# [DATA EXTRACTS]
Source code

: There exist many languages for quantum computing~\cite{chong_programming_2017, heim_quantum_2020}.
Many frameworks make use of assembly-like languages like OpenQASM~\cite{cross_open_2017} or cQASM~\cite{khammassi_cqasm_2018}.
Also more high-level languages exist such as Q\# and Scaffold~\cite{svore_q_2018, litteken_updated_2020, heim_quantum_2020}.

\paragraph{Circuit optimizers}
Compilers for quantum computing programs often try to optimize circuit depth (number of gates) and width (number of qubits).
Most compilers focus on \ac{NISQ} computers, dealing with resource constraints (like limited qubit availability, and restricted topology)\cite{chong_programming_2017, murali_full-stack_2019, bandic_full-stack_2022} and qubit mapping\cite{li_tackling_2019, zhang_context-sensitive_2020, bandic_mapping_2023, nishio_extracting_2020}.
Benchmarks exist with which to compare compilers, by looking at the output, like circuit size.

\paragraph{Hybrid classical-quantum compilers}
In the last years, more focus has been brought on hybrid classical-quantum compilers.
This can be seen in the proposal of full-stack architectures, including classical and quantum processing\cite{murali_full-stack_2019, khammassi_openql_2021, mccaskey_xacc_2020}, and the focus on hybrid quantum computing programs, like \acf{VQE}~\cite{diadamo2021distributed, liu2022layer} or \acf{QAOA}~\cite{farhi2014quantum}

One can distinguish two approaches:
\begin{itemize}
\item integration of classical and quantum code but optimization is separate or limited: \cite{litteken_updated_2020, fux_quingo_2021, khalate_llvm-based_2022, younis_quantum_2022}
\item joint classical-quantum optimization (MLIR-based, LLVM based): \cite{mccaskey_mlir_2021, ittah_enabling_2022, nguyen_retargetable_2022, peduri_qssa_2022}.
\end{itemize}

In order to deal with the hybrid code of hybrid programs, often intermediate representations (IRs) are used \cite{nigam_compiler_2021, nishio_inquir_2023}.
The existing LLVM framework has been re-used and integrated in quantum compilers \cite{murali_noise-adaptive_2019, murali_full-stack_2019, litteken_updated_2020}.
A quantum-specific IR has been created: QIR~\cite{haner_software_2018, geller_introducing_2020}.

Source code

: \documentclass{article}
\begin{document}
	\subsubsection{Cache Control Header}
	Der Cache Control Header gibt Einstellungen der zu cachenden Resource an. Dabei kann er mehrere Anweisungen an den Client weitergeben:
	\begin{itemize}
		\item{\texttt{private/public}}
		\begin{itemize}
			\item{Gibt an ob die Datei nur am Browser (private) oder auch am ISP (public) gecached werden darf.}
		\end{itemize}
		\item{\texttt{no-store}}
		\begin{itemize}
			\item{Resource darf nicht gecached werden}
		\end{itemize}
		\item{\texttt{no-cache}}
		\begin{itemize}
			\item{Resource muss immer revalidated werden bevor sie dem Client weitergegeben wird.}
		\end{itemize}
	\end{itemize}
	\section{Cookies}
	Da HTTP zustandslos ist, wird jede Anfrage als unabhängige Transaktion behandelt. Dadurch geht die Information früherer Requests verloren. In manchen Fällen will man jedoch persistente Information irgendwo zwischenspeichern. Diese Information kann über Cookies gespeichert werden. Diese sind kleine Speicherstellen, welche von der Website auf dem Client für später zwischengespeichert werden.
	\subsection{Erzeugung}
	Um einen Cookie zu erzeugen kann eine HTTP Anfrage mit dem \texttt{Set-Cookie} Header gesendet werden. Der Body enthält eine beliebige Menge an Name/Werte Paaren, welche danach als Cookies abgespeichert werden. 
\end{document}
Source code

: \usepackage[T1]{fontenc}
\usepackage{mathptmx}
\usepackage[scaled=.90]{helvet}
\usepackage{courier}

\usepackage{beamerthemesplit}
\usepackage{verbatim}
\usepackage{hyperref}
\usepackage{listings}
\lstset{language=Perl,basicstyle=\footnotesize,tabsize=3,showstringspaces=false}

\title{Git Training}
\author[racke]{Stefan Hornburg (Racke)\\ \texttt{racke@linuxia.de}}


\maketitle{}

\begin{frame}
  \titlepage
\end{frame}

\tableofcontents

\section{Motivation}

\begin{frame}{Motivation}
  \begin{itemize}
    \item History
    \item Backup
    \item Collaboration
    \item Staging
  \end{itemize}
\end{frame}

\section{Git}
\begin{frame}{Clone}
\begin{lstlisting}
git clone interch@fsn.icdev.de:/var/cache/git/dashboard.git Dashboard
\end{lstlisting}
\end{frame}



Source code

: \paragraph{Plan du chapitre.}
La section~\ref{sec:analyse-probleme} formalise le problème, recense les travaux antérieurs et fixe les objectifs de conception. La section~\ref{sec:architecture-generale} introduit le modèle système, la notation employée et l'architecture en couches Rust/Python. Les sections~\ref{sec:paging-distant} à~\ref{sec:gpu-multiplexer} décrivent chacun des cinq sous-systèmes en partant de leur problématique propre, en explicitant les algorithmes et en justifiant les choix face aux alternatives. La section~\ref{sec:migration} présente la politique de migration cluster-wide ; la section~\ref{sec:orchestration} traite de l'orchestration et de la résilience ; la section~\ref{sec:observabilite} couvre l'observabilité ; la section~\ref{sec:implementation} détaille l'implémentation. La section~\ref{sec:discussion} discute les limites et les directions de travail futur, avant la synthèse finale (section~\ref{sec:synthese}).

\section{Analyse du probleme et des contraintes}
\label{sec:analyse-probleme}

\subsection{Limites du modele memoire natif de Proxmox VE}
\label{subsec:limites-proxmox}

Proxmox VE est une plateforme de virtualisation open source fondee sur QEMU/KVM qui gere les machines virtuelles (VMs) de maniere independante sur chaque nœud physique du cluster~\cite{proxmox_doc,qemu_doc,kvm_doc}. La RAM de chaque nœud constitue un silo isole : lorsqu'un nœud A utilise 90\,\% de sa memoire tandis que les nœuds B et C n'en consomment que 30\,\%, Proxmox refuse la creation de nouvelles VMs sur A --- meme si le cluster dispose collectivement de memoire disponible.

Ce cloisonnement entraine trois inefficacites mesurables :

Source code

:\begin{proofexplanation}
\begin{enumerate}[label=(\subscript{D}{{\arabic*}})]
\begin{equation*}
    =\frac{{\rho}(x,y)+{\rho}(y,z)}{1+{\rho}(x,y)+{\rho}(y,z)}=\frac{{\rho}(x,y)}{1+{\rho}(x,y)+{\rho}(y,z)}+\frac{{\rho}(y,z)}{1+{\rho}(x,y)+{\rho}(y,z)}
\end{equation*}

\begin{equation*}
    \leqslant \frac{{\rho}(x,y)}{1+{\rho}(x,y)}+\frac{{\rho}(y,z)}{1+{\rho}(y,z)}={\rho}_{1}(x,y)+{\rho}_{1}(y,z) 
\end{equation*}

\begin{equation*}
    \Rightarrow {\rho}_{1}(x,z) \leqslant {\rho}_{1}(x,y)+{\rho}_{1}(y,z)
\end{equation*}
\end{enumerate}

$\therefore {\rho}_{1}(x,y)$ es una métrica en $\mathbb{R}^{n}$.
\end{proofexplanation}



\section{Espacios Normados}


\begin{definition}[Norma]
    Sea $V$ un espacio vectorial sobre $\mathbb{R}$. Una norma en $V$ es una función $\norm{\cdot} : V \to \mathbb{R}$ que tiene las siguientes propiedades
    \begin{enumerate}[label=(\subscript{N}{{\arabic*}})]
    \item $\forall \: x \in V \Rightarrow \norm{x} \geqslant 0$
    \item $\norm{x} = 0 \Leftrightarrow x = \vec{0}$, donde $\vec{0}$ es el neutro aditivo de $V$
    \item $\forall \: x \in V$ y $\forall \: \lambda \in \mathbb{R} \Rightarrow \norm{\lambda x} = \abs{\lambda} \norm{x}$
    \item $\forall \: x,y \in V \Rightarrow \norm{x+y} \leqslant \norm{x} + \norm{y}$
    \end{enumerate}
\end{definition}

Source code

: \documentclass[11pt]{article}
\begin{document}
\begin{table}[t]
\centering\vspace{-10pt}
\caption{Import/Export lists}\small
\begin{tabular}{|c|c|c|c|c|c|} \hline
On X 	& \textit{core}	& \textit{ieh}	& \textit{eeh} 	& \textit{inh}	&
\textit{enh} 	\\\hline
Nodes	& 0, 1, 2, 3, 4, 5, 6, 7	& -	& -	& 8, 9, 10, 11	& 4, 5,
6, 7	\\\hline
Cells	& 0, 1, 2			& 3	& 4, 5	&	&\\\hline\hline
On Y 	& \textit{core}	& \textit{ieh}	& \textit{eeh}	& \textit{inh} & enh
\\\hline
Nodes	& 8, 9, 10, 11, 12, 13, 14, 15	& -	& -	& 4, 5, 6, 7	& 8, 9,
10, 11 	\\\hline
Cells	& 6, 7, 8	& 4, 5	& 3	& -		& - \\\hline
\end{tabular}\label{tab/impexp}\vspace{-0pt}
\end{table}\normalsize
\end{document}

# [TASK STATEMENT]
Count up the lines containing "vspace" in the listing above, then write that number and stop.

# [RESULT OF THE TASK]
2